A disputa entre uma Mudança dentro da Hegemonia Neoliberal ou uma Mudança de Época enquadra as expectativas de leitura sobre os fatos acontecidos no mundo árabe. Correrão águas que terão muita sujeira interpretativa antes que as clarezas das reivindicações criem as condições para saber se assistimos a uma simples época de mudanças e de ajustes próprios das crises cada vez maiores do sistema ou, ao início de uma nova época no Oriente Médio que venha a criar uma condição política e econômica refundancional que supere a atual organização da sociedade, criando mecanismos de justiça e distribuição da riqueza, que respeitem a cultura da região e liberem os explorados.
Se a substituição dos líderes dos processos que há décadas estão no poder implica um desgaste dos líderes é uma coisa, se supõe um desgaste de modelo é bem outra. Então, é salutar ser moderado e se inclinar por avaliar cada passo dos conflitos e das mobilizações, compreendendo que o fator econômico é o centro eixo da mobilização e não aspectos culturais, religiosos ou de visão ocidental da democracia, ou como se lhe queira chamar ao procedimento pelo qual mudamos os nomes e consolidamos os modelos.

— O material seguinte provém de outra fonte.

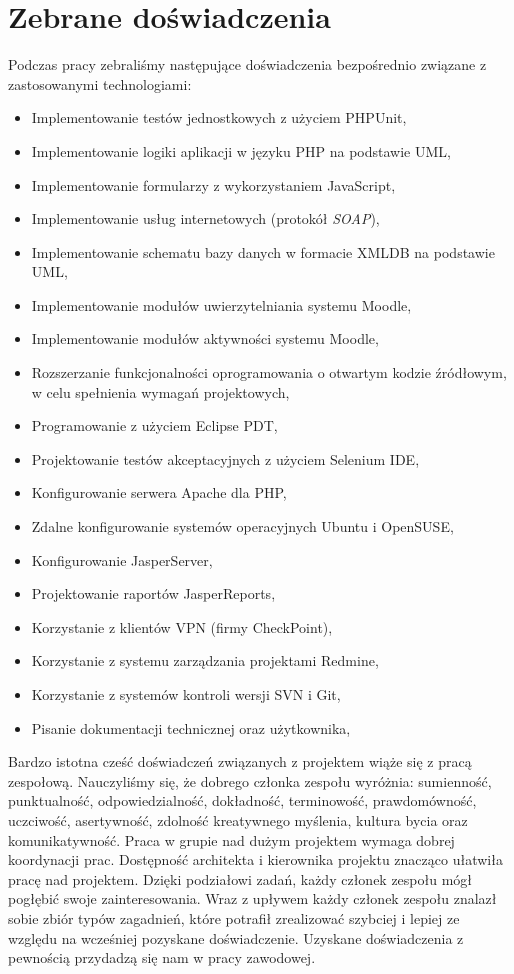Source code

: \chapter{Zebrane doświadczenia}
\label{Chapter8}

Podczas pracy zebraliśmy następujące doświadczenia bezpośrednio związane z zastosowanymi technologiami:
\begin{itemize}
\item{Implementowanie testów jednostkowych z użyciem PHPUnit,}
\item{Implementowanie logiki aplikacji w języku PHP na podstawie UML,}
\item{Implementowanie formularzy z wykorzystaniem JavaScript,}
\item{Implementowanie usług internetowych (protokół \emph{SOAP}),}
\item{Implementowanie schematu bazy danych w formacie XMLDB na podstawie UML,}
\item{Implementowanie modułów uwierzytelniania systemu Moodle,}
\item{Implementowanie modułów aktywności systemu Moodle,}
\item{Rozszerzanie funkcjonalności oprogramowania o otwartym kodzie źródłowym, w celu spełnienia wymagań projektowych,}
\item{Programowanie z użyciem Eclipse PDT,}
\item{Projektowanie testów akceptacyjnych z użyciem Selenium IDE,}
\item{Konfigurowanie serwera Apache dla PHP,}
\item{Zdalne konfigurowanie systemów operacyjnych Ubuntu i OpenSUSE,}
\item{Konfigurowanie JasperServer,}
\item{Projektowanie raportów JasperReports,}
\item{Korzystanie z klientów VPN (firmy CheckPoint),}
\item{Korzystanie z systemu zarządzania projektami Redmine,}
\item{Korzystanie z systemów kontroli wersji SVN i Git,}
\item{Pisanie dokumentacji technicznej oraz użytkownika,}
\end{itemize}

Bardzo istotna cześć doświadczeń związanych z projektem wiąże się z pracą zespołową.
Nauczyliśmy się, że dobrego członka zespołu wyróżnia: sumienność, punktualność, odpowiedzialność, dokładność, terminowość, prawdomówność, uczciwość, asertywność, zdolność kreatywnego myślenia, kultura bycia oraz komunikatywność. Praca w grupie nad dużym projektem wymaga dobrej koordynacji prac. Dostępność architekta i kierownika projektu znacząco ułatwiła pracę nad projektem. Dzięki podziałowi zadań, każdy członek zespołu mógł pogłębić swoje zainteresowania. Wraz z upływem każdy członek zespołu znalazł sobie zbiór typów zagadnień, które potrafił zrealizować szybciej i lepiej ze względu na wcześniej pozyskane doświadczenie. Uzyskane doświadczenia z pewnością przydadzą się nam w pracy zawodowej.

Não desejo nestas linhas, e não é por oportunismo nem abandono, discutir caso a caso, apenas quero estender minha impressão de que há mais uma crise do modelo neoliberal em curso. Que há mais uma disputa regada de petróleo e de pontos estratégicos no Planeta. Que há mais uma história mal contada que se avoluma a cada dia em torno da mídia situacional e, pior, que há muita ansiedade da mídia crítica e alternativa, em olhar desejos legítimos como realidades consumadas. Quero enfatizar que poucas vezes houve tanto para narrar e nunca esse tanto, foi tão difícil de entender e avaliar. Parece-me hipócrita e desnecessário sair cantando louvor a umas revoluções que não consigo enxergar, e também grotesco, dar o aval a todas e cada uma das versões que a mídia do sistema nos injeta minuto a minuto. Nem quero ser moralista só com a ladroagem dos governantes árabes e esquecer a pilantragem diária dos bancos mundiais, ou das fortunas desviadas do Brasil que enchem os paraísos fiscais? Toda fortuna tem que voltar às mãos dos produtores da riqueza: os trabalhadores. Não posso nem devo aplaudir os inflamados discursos de Obama e Sarkozy. São Nossos Inimigos, nunca esqueçamos que se trata da voz do invasor. Só desejo como jornalista e como ser humano que nossos irmãos árabes encontrem, para cada país e para cada reclamo, a solução necessária para que aquela parte estupenda do planeta tenha justiça social, liberdade e soberania comunicacional, o que já a tornaria bem mais democrática que a Velha e podre União Europeia. E que caia quem tem que cair quando quem se levanta é o Povo explorado.
Para concluir, confesso ao leitor que me sinto mais à vontade com aquilo que melhor posso compreender, por isso, não relevo de transcendência conjuntural, por enquanto, a luta dos trabalhadores de Ohio, Wisconsin e Indiana, que ocuparam vigorosamente as ruas nestes dias, e menos ainda, a luta histórica do Povo Palestino, que embora não o vociferem a cada momento a Globo e a CNN, tem sido bombardeado como sempre esta semana, pelo exército israelense, sócio e parte do Império ocidental em Oriente Médio.